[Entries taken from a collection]
________

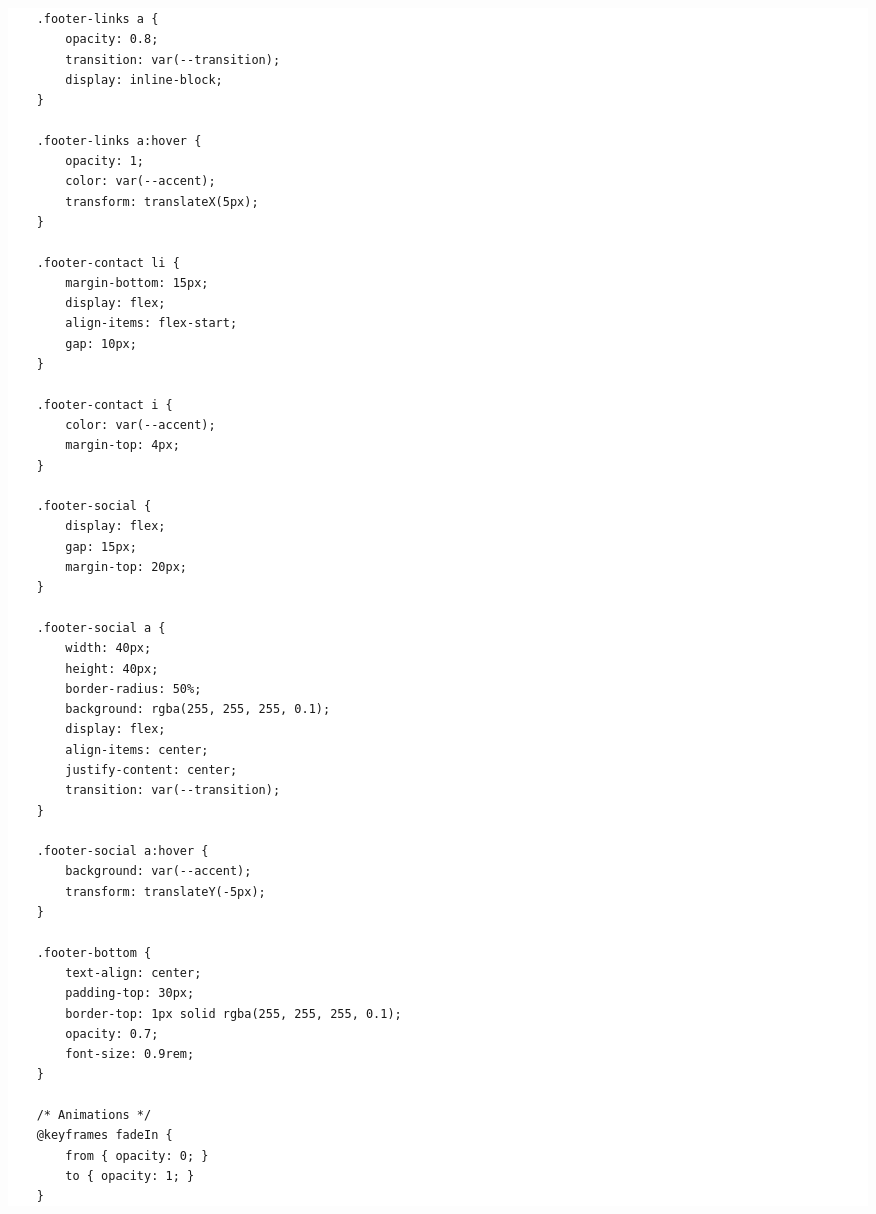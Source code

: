         .footer-links a {
            opacity: 0.8;
            transition: var(--transition);
            display: inline-block;
        }
        
        .footer-links a:hover {
            opacity: 1;
            color: var(--accent);
            transform: translateX(5px);
        }
        
        .footer-contact li {
            margin-bottom: 15px;
            display: flex;
            align-items: flex-start;
            gap: 10px;
        }
        
        .footer-contact i {
            color: var(--accent);
            margin-top: 4px;
        }
        
        .footer-social {
            display: flex;
            gap: 15px;
            margin-top: 20px;
        }
        
        .footer-social a {
            width: 40px;
            height: 40px;
            border-radius: 50%;
            background: rgba(255, 255, 255, 0.1);
            display: flex;
            align-items: center;
            justify-content: center;
            transition: var(--transition);
        }
        
        .footer-social a:hover {
            background: var(--accent);
            transform: translateY(-5px);
        }
        
        .footer-bottom {
            text-align: center;
            padding-top: 30px;
            border-top: 1px solid rgba(255, 255, 255, 0.1);
            opacity: 0.7;
            font-size: 0.9rem;
        }
        
        /* Animations */
        @keyframes fadeIn {
            from { opacity: 0; }
            to { opacity: 1; }
        }
        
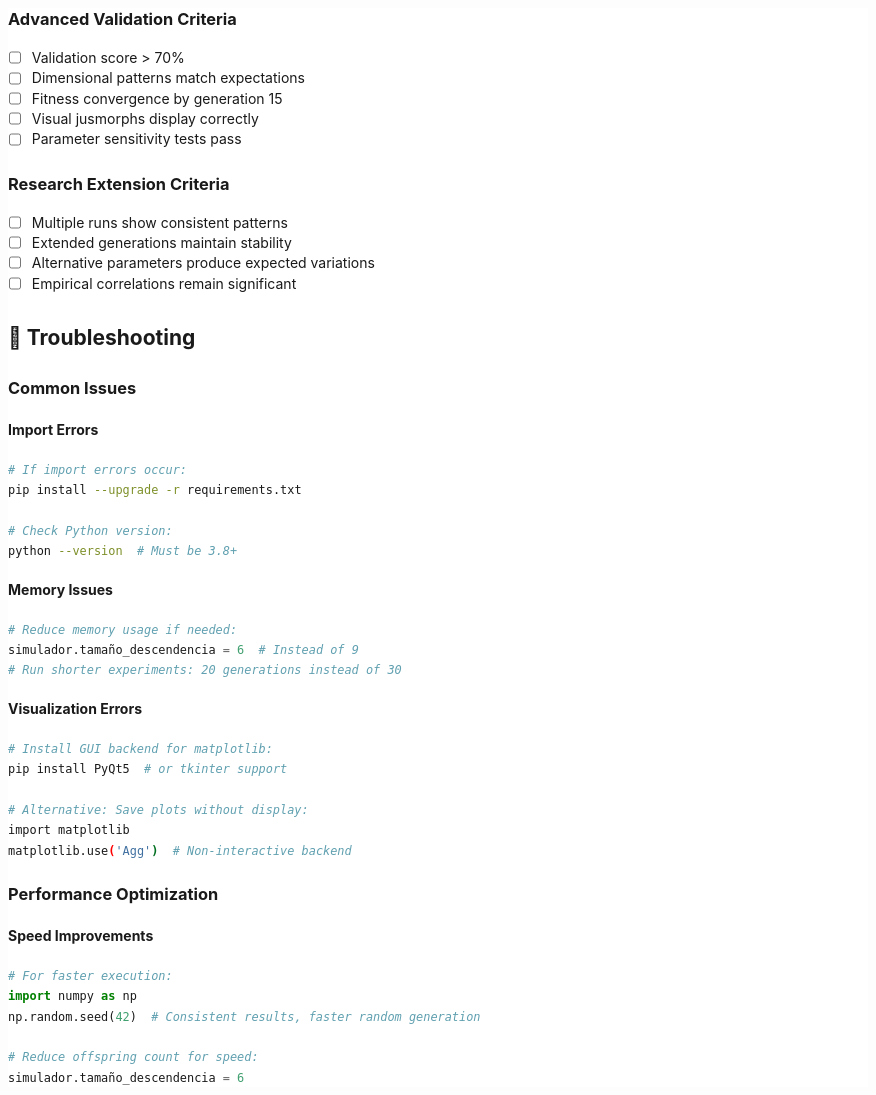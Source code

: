 ### Advanced Validation Criteria  
- [ ] Validation score > 70%
- [ ] Dimensional patterns match expectations
- [ ] Fitness convergence by generation 15
- [ ] Visual jusmorphs display correctly
- [ ] Parameter sensitivity tests pass

### Research Extension Criteria
- [ ] Multiple runs show consistent patterns
- [ ] Extended generations maintain stability
- [ ] Alternative parameters produce expected variations
- [ ] Empirical correlations remain significant

## 🚨 Troubleshooting

### Common Issues

#### Import Errors
```bash
# If import errors occur:
pip install --upgrade -r requirements.txt

# Check Python version:
python --version  # Must be 3.8+
```

#### Memory Issues
```python
# Reduce memory usage if needed:
simulador.tamaño_descendencia = 6  # Instead of 9
# Run shorter experiments: 20 generations instead of 30
```

#### Visualization Errors
```bash
# Install GUI backend for matplotlib:
pip install PyQt5  # or tkinter support

# Alternative: Save plots without display:
import matplotlib
matplotlib.use('Agg')  # Non-interactive backend
```

### Performance Optimization

#### Speed Improvements
```python
# For faster execution:
import numpy as np
np.random.seed(42)  # Consistent results, faster random generation

# Reduce offspring count for speed:
simulador.tamaño_descendencia = 6
```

________

Task to carry out :: Copy each line of the data that includes the word "generations".

Exercise solution ::
- [ ] Extended generations maintain stability
# Run shorter experiments: 20 generations instead of 30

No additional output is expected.